The hurricane threat to oil and gas development areas in the Gulf of Mexico is fading and may almost be over for the year, meteorologists said.

With the onset of the Northern Hemisphere’s autumn, weather patterns change, shielding the western Gulf of Mexico from storms forming in the Atlantic. More than 30 percent of U.S. oil and 10 percent of gas production are in the Gulf, most in the area from Mississippi to Texas.

“Essentially, the 2010 hurricane season is over for the Gulf energy production region,” said Jim Rouiller, senior energy meteorologist at commercial forecaster Planalytics Inc. in Berwyn, Pennsylvania. While storms may yet emerge, “virtually no threat remains for a damage-producing hurricane to hit the densely populated rig, platform and refinery facilities.”

Sixteen storms with winds of at least 39 miles (63 kilometers) per hour have formed in the Atlantic so far this year, more than the 11 considered average by the National Hurricane Center. None has made a direct strike on U.S. oil and gas fields. The site of the BP Plc oil spill has been spared as well.

“What has been a surprise is that we haven’t had a major hurricane hit the U.S., period,” said Andy Lipow, president of Lipow Oil Associates LLP in Houston.

Inventories Up

As the hurricane season winds down to its final six weeks, petroleum inventories are above where they were last year, Lipow said. Crude oil is up about 6.7 percent from last year, gasoline is up 4 percent and distillates have risen about 1 percent, he said.

Lipow agrees the Gulf may have dodged this year’s threat. So far, only Tropical Storm Bonnie, which had top winds of 40 mph, has made a direct strike on the U.S. Bonnie rode across southern Florida before dissipating in the Gulf of Mexico.

Hurricane Alex and Tropical Storm Hermine struck just south of the Texas border in Mexico. Both storms caused major flooding in the two countries.
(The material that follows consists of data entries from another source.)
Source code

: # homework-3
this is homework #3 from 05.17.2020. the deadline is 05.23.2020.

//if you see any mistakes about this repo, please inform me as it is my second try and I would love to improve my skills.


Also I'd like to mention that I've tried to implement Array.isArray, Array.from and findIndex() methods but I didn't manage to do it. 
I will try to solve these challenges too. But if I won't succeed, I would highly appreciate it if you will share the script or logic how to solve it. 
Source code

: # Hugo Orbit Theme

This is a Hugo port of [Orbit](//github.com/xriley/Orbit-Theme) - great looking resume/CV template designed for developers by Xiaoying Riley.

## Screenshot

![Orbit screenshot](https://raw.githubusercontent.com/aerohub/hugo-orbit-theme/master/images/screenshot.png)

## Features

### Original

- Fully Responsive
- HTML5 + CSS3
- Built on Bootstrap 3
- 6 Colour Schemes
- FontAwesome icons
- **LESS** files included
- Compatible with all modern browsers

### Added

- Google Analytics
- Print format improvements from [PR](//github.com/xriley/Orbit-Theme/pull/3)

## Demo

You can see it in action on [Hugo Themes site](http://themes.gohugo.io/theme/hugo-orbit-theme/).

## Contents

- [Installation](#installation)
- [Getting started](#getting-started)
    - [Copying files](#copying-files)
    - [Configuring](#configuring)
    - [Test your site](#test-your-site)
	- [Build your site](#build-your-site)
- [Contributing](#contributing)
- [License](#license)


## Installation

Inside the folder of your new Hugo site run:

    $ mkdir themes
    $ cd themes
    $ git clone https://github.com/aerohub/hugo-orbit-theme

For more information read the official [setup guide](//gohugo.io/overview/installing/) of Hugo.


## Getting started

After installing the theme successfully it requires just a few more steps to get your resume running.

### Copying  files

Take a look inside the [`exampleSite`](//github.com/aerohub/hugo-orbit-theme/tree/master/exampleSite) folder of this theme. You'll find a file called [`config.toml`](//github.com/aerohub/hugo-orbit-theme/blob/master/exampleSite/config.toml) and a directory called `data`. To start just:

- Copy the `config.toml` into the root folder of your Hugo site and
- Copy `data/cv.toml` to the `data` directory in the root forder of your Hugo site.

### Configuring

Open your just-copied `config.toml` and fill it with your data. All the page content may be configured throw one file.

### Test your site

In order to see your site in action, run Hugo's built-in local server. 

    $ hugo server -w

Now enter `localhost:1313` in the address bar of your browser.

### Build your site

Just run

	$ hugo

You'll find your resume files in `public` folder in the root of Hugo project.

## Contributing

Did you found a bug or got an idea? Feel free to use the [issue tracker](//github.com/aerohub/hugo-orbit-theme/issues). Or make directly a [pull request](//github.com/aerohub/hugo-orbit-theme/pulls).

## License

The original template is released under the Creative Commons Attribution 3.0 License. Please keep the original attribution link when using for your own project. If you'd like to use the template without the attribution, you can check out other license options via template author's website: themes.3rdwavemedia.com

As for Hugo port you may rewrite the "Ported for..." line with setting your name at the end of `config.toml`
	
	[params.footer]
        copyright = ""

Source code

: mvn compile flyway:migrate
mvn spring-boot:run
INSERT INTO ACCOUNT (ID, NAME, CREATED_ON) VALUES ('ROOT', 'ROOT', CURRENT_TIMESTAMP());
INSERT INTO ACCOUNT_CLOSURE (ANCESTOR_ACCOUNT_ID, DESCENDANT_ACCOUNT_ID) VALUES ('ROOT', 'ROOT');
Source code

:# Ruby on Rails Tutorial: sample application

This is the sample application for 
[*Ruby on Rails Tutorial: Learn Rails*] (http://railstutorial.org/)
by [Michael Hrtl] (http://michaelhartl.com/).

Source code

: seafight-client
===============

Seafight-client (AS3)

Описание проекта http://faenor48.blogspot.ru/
Those two systems may be as close as any will get to the U.S. oil and gas fields this year.

“As the fall and winter come on, the steering currents just aren’t right for the storms to move out of the Caribbean and go west, they tend to go north or northeast,” said William Gray, the Colorado State University professor who pioneered hurricane seasonal forecasting. “As a result you tend to get late-season storms in Florida and along the East Coast but in the Gulf, generally not.”

Cold Fronts

As the Northern Hemisphere gets deeper into fall, cold fronts begin to move into the Gulf of Mexico and knock any potential hurricanes out of the area, said Thomas Downs, a meteorologist at Weather 2000 Inc. in New York.

“Think of the cold front as a baseball bat and the storm as a ball,” Down said. “They just whack that ball out to sea.”

After the second week of October, the chances of a major hurricane hitting Texas are just about zero, he said.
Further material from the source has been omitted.